Sterling fell 1% against the dollar to $1.1484. The BoE is likely to deliver a 75-basis point hike at Thursday’s meeting, although analysts said but longer-term rate expectations are coming under sustained pressure.

The euro rose 0.3% against sterling to 86.02 pence.

BoE Deputy Governor Ben Broadbent recently suggested that the borrowing costs priced by investors in the would hammer the economy, noting that Britain could engineer a “soft-landing” - a US term for bringing inflation back to target without significantly damaging the real economy.
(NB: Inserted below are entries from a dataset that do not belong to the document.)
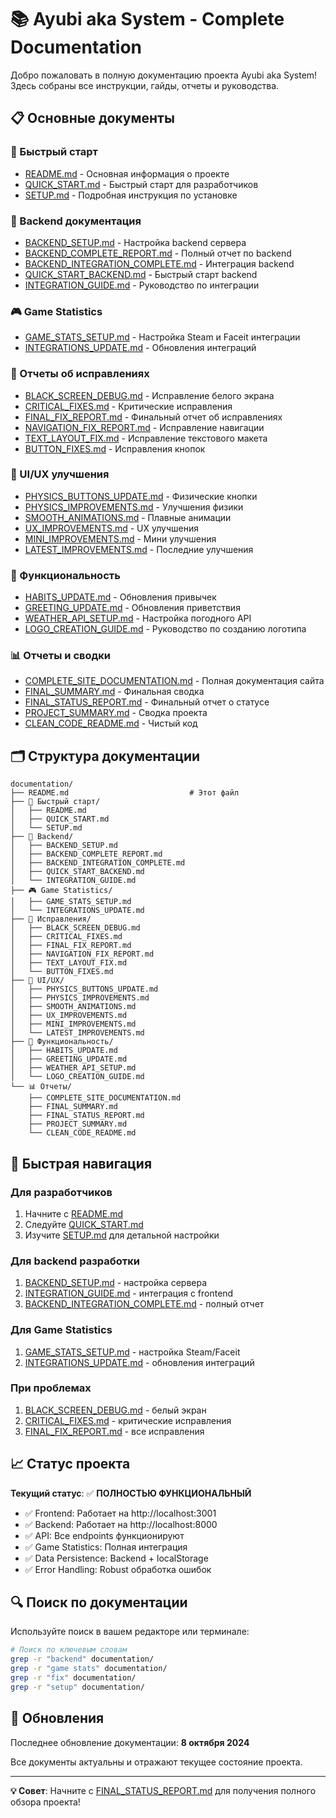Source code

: # 📚 Ayubi aka System - Complete Documentation

Добро пожаловать в полную документацию проекта Ayubi aka System! Здесь собраны все инструкции, гайды, отчеты и руководства.

## 📋 Основные документы

### 🚀 Быстрый старт
- [README.md](./README.md) - Основная информация о проекте
- [QUICK_START.md](./QUICK_START.md) - Быстрый старт для разработчиков
- [SETUP.md](./SETUP.md) - Подробная инструкция по установке

### 🔧 Backend документация
- [BACKEND_SETUP.md](./BACKEND_SETUP.md) - Настройка backend сервера
- [BACKEND_COMPLETE_REPORT.md](./BACKEND_COMPLETE_REPORT.md) - Полный отчет по backend
- [BACKEND_INTEGRATION_COMPLETE.md](./BACKEND_INTEGRATION_COMPLETE.md) - Интеграция backend
- [QUICK_START_BACKEND.md](./QUICK_START_BACKEND.md) - Быстрый старт backend
- [INTEGRATION_GUIDE.md](./INTEGRATION_GUIDE.md) - Руководство по интеграции

### 🎮 Game Statistics
- [GAME_STATS_SETUP.md](./GAME_STATS_SETUP.md) - Настройка Steam и Faceit интеграции
- [INTEGRATIONS_UPDATE.md](./INTEGRATIONS_UPDATE.md) - Обновления интеграций

### 🐛 Отчеты об исправлениях
- [BLACK_SCREEN_DEBUG.md](./BLACK_SCREEN_DEBUG.md) - Исправление белого экрана
- [CRITICAL_FIXES.md](./CRITICAL_FIXES.md) - Критические исправления
- [FINAL_FIX_REPORT.md](./FINAL_FIX_REPORT.md) - Финальный отчет об исправлениях
- [NAVIGATION_FIX_REPORT.md](./NAVIGATION_FIX_REPORT.md) - Исправление навигации
- [TEXT_LAYOUT_FIX.md](./TEXT_LAYOUT_FIX.md) - Исправление текстового макета
- [BUTTON_FIXES.md](./BUTTON_FIXES.md) - Исправления кнопок

### 🎨 UI/UX улучшения
- [PHYSICS_BUTTONS_UPDATE.md](./PHYSICS_BUTTONS_UPDATE.md) - Физические кнопки
- [PHYSICS_IMPROVEMENTS.md](./PHYSICS_IMPROVEMENTS.md) - Улучшения физики
- [SMOOTH_ANIMATIONS.md](./SMOOTH_ANIMATIONS.md) - Плавные анимации
- [UX_IMPROVEMENTS.md](./UX_IMPROVEMENTS.md) - UX улучшения
- [MINI_IMPROVEMENTS.md](./MINI_IMPROVEMENTS.md) - Мини улучшения
- [LATEST_IMPROVEMENTS.md](./LATEST_IMPROVEMENTS.md) - Последние улучшения

### 🎯 Функциональность
- [HABITS_UPDATE.md](./HABITS_UPDATE.md) - Обновления привычек
- [GREETING_UPDATE.md](./GREETING_UPDATE.md) - Обновления приветствия
- [WEATHER_API_SETUP.md](./WEATHER_API_SETUP.md) - Настройка погодного API
- [LOGO_CREATION_GUIDE.md](./LOGO_CREATION_GUIDE.md) - Руководство по созданию логотипа

### 📊 Отчеты и сводки
- [COMPLETE_SITE_DOCUMENTATION.md](./COMPLETE_SITE_DOCUMENTATION.md) - Полная документация сайта
- [FINAL_SUMMARY.md](./FINAL_SUMMARY.md) - Финальная сводка
- [FINAL_STATUS_REPORT.md](./FINAL_STATUS_REPORT.md) - Финальный отчет о статусе
- [PROJECT_SUMMARY.md](./PROJECT_SUMMARY.md) - Сводка проекта
- [CLEAN_CODE_README.md](./CLEAN_CODE_README.md) - Чистый код

## 🗂️ Структура документации

```
documentation/
├── README.md                           # Этот файл
├── 🚀 Быстрый старт/
│   ├── README.md
│   ├── QUICK_START.md
│   └── SETUP.md
├── 🔧 Backend/
│   ├── BACKEND_SETUP.md
│   ├── BACKEND_COMPLETE_REPORT.md
│   ├── BACKEND_INTEGRATION_COMPLETE.md
│   ├── QUICK_START_BACKEND.md
│   └── INTEGRATION_GUIDE.md
├── 🎮 Game Statistics/
│   ├── GAME_STATS_SETUP.md
│   └── INTEGRATIONS_UPDATE.md
├── 🐛 Исправления/
│   ├── BLACK_SCREEN_DEBUG.md
│   ├── CRITICAL_FIXES.md
│   ├── FINAL_FIX_REPORT.md
│   ├── NAVIGATION_FIX_REPORT.md
│   ├── TEXT_LAYOUT_FIX.md
│   └── BUTTON_FIXES.md
├── 🎨 UI/UX/
│   ├── PHYSICS_BUTTONS_UPDATE.md
│   ├── PHYSICS_IMPROVEMENTS.md
│   ├── SMOOTH_ANIMATIONS.md
│   ├── UX_IMPROVEMENTS.md
│   ├── MINI_IMPROVEMENTS.md
│   └── LATEST_IMPROVEMENTS.md
├── 🎯 Функциональность/
│   ├── HABITS_UPDATE.md
│   ├── GREETING_UPDATE.md
│   ├── WEATHER_API_SETUP.md
│   └── LOGO_CREATION_GUIDE.md
└── 📊 Отчеты/
    ├── COMPLETE_SITE_DOCUMENTATION.md
    ├── FINAL_SUMMARY.md
    ├── FINAL_STATUS_REPORT.md
    ├── PROJECT_SUMMARY.md
    └── CLEAN_CODE_README.md
```

## 🎯 Быстрая навигация

### Для разработчиков
1. Начните с [README.md](./README.md)
2. Следуйте [QUICK_START.md](./QUICK_START.md)
3. Изучите [SETUP.md](./SETUP.md) для детальной настройки

### Для backend разработки
1. [BACKEND_SETUP.md](./BACKEND_SETUP.md) - настройка сервера
2. [INTEGRATION_GUIDE.md](./INTEGRATION_GUIDE.md) - интеграция с frontend
3. [BACKEND_INTEGRATION_COMPLETE.md](./BACKEND_INTEGRATION_COMPLETE.md) - полный отчет

### Для Game Statistics
1. [GAME_STATS_SETUP.md](./GAME_STATS_SETUP.md) - настройка Steam/Faceit
2. [INTEGRATIONS_UPDATE.md](./INTEGRATIONS_UPDATE.md) - обновления интеграций

### При проблемах
1. [BLACK_SCREEN_DEBUG.md](./BLACK_SCREEN_DEBUG.md) - белый экран
2. [CRITICAL_FIXES.md](./CRITICAL_FIXES.md) - критические исправления
3. [FINAL_FIX_REPORT.md](./FINAL_FIX_REPORT.md) - все исправления

## 📈 Статус проекта

**Текущий статус**: ✅ **ПОЛНОСТЬЮ ФУНКЦИОНАЛЬНЫЙ**

- ✅ Frontend: Работает на http://localhost:3001
- ✅ Backend: Работает на http://localhost:8000
- ✅ API: Все endpoints функционируют
- ✅ Game Statistics: Полная интеграция
- ✅ Data Persistence: Backend + localStorage
- ✅ Error Handling: Robust обработка ошибок

## 🔍 Поиск по документации

Используйте поиск в вашем редакторе или терминале:

```bash
# Поиск по ключевым словам
grep -r "backend" documentation/
grep -r "game stats" documentation/
grep -r "fix" documentation/
grep -r "setup" documentation/
```

## 📝 Обновления

Последнее обновление документации: **8 октября 2024**

Все документы актуальны и отражают текущее состояние проекта.

---

**💡 Совет**: Начните с [FINAL_STATUS_REPORT.md](./FINAL_STATUS_REPORT.md) для получения полного обзора проекта!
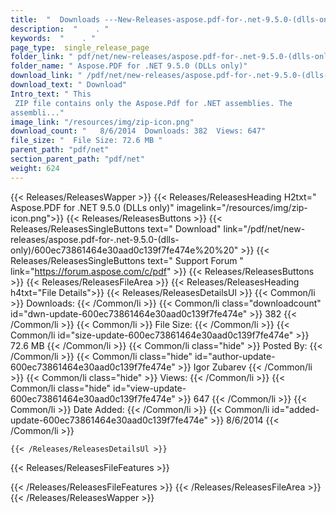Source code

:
 ```yaml
---
title:  "  Downloads ---New-Releases-aspose.pdf-for-.net-9.5.0-(dlls-only) . " 
description:  "    . " 
keywords:  "    . " 
page_type:  single_release_page
folder_link: " pdf/net/new-releases/aspose.pdf-for-.net-9.5.0-(dlls-only)/"
folder_name: " Aspose.PDF for .NET 9.5.0 (DLLs only)"
download_link: " /pdf/net/new-releases/aspose.pdf-for-.net-9.5.0-(dlls-only)/600ec73861464e30aad0c139f7fe474e"
download_text: " Download"
Intro_text: " This
 ZIP file contains only the Aspose.Pdf for .NET assemblies. The 
assembli..."
image_link: "/resources/img/zip-icon.png"
download_count: "   8/6/2014  Downloads: 382  Views: 647"
file_size: "  File Size: 72.6 MB "
parent_path: "pdf/net"
section_parent_path: "pdf/net"
weight: 624
---
```


{{< Releases/ReleasesWapper >}}
  {{< Releases/ReleasesHeading H2txt=" Aspose.PDF for .NET 9.5.0 (DLLs only)" imagelink="/resources/img/zip-icon.png">}}
  {{< Releases/ReleasesButtons >}}
    {{< Releases/ReleasesSingleButtons text=" Download" link="/pdf/net/new-releases/aspose.pdf-for-.net-9.5.0-(dlls-only)/600ec73861464e30aad0c139f7fe474e%20%20" >}}
    {{< Releases/ReleasesSingleButtons text=" Support Forum " link="https://forum.aspose.com/c/pdf" >}}
  {{< Releases/ReleasesButtons >}}
  {{< Releases/ReleasesFileArea >}}
    {{< Releases/ReleasesHeading h4txt="File Details">}}
    {{< Releases/ReleasesDetailsUl >}}
            {{< Common/li  >}} Downloads: {{< /Common/li >}} 
      {{< Common/li class="downloadcount" id="dwn-update-600ec73861464e30aad0c139f7fe474e" >}} 382 {{< /Common/li >}} 
      {{< Common/li  >}} File Size: {{< /Common/li >}} 
      {{< Common/li id="size-update-600ec73861464e30aad0c139f7fe474e" >}} 72.6 MB {{< /Common/li >}} 
      {{< Common/li  class="hide" >}} Posted By: {{< /Common/li >}} 
      {{< Common/li class="hide" id="author-update-600ec73861464e30aad0c139f7fe474e" >}} Igor Zubarev {{< /Common/li >}} 
      {{< Common/li class="hide"  >}} Views: {{< /Common/li >}} 
      {{< Common/li class="hide" id="view-update-600ec73861464e30aad0c139f7fe474e" >}} 647 {{< /Common/li >}} 
      {{< Common/li  >}} Date Added: {{< /Common/li >}} 
      {{< Common/li id="added-update-600ec73861464e30aad0c139f7fe474e" >}} 8/6/2014 {{< /Common/li >}} 

    {{< /Releases/ReleasesDetailsUl >}}

  {{< Releases/ReleasesFileFeatures >}}
      
  {{< /Releases/ReleasesFileFeatures >}}
 {{< /Releases/ReleasesFileArea >}}
{{< /Releases/ReleasesWapper >}}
The euro dropped 0.8% against the dollar to $0.9889. The euro barely reacted after data released on Monday that showed eurozone inflation came in hotter than expected at 10.7%, a fresh record high.

Elsewhere, the Chinese yuan slumped after data released on Monday showed China’s factory activity unexpectedly fell in October, weighed down by softening global demand and strict domestic COVID-19 curbs.

The dollar was last 0.8% higher against the yuan traded offshore at 7.325.

The Reserve Bank of Australia (RBA), meanwhile, is tending towards the dovish end of the spectrum and is expected to raise interest rates by a more modest 25 bp at its Tuesday meeting, even as inflation raced to a 32-year high last quarter.

The Aussie dollar was down 0.6% US$0.6375

The US dollar climbed 2% on Brazil’s Real after former president Luiz Inacio Lula da Silva narrowly defeated President Jair Bolsonaro in a run-off election.